- What to work on
Wherever a line below holds the word "studio", copy that line.

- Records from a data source
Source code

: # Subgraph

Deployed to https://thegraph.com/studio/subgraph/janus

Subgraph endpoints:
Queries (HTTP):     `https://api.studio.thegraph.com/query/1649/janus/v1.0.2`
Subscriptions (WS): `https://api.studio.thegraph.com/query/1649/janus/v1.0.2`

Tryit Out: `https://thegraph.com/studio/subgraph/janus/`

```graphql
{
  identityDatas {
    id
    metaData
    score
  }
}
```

- Response
Deployed to https://thegraph.com/studio/subgraph/janus
Queries (HTTP):     `https://api.studio.thegraph.com/query/1649/janus/v1.0.2`
Subscriptions (WS): `https://api.studio.thegraph.com/query/1649/janus/v1.0.2`
Tryit Out: `https://thegraph.com/studio/subgraph/janus/`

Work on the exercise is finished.